The U.S. has appointed a special envoy for Sudan, which is ten months into a civil war that has turned 8 million people into refugees, sending 1.5 million into other countries; closed 80% of the hospitals in the area of the fighting; and prompted torture, rape, and deliberate starvation of civilians, at least 14,600 of whom have been killed. Tom Perriello will, the State Department said, “coordinate the U.S. policy on Sudan and advance our efforts to end the hostilities, secure unhindered humanitarian access, and support the Sudanese people as they seek to fulfill their aspirations for freedom, peace, and justice.”

The North Atlantic Treaty Organization (NATO) is about to expand again. After 19 months of stalling, Hungary’s parliament voted today to approve Sweden as a new member, bringing the number of NATO countries to 32. Hungary’s prime minister Viktor Orbán, who has good relations with Russia’s president Vladimir Putin, has a history of using his country’s veto power over NATO to extract concessions; in exchange for Hungary’s approval, Sweden has agreed to provide it four fighter jets and for Saab to open an artificial intelligence research center in Hungary.

There is also a major piece moving in the Middle East. This morning, the Palestinian Authority’s prime minister Mohammad Shtayyeh and cabinet offered to resign in order to clear the way for a new government. Palestinian Authority president Mahmoud Abbas accepted the resignations but asked the government to stay in place as a caretaker until a new government can be formed.

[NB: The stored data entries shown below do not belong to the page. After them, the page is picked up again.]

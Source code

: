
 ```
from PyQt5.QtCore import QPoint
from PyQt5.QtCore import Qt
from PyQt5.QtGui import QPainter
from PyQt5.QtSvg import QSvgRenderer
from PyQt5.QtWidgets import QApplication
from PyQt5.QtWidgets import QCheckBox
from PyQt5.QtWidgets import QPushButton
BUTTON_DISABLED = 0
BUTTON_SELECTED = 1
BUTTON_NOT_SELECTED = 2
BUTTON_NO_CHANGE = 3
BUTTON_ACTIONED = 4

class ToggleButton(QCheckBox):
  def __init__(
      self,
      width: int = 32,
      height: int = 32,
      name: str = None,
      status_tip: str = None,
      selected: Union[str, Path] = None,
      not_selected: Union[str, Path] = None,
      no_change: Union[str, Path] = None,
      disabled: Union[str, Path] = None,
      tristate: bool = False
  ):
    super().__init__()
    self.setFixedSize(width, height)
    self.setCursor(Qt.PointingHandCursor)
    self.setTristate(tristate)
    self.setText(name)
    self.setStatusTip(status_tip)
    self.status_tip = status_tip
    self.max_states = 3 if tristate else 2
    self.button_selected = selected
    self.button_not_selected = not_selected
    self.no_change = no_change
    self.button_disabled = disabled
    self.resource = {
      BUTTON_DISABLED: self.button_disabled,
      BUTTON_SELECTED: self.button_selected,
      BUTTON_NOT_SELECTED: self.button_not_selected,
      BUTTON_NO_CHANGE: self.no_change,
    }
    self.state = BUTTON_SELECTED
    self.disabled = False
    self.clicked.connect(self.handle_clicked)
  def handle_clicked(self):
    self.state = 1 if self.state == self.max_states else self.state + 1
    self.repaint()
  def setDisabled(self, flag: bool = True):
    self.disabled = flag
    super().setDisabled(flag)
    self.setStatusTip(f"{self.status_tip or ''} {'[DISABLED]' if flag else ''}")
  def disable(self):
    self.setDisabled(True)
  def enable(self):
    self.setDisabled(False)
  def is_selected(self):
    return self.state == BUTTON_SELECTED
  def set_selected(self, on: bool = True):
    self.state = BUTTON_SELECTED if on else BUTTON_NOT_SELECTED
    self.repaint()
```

This is a big deal because it’s part of a larger plan for the Palestinian territories after the war.

Since Hamas attacked Israel on October 7, 2023, the U.S. government has maintained that Israel has a right and a duty to defend itself against Hamas, but that it must operate within international humanitarian law that limits harm to civilians and that it must have a vision for a postwar political process to establish a Palestinian state next to Israel: the two-state solution.

On the first condition, Zack Beauchamp of Vox reported last week that Israel Defense Forces (IDF) permitted far higher civilian casualties after October 7 than it had in previous wars. The result has been the dramatic destruction of lives and Gaza’s infrastructure that have so horrified many Americans that yesterday an active-duty U.S. airman set himself on fire outside the Israeli embassy in Washington, D.C., dying by suicide in protest of civilian deaths in Gaza.

The Biden administration has worked to get aid into Gaza but has stood firm against a permanent ceasefire because it maintained that permitting Hamas to rebuild would leave the conditions for further warfare in place. It has also insisted that Hamas must return all the hostages its militants took on October 7. But in the U.S., the devastation in Gaza has fueled angry opposition to the administration by those who insist that Biden is fueling “genocide” and who demand an immediate cease-fire.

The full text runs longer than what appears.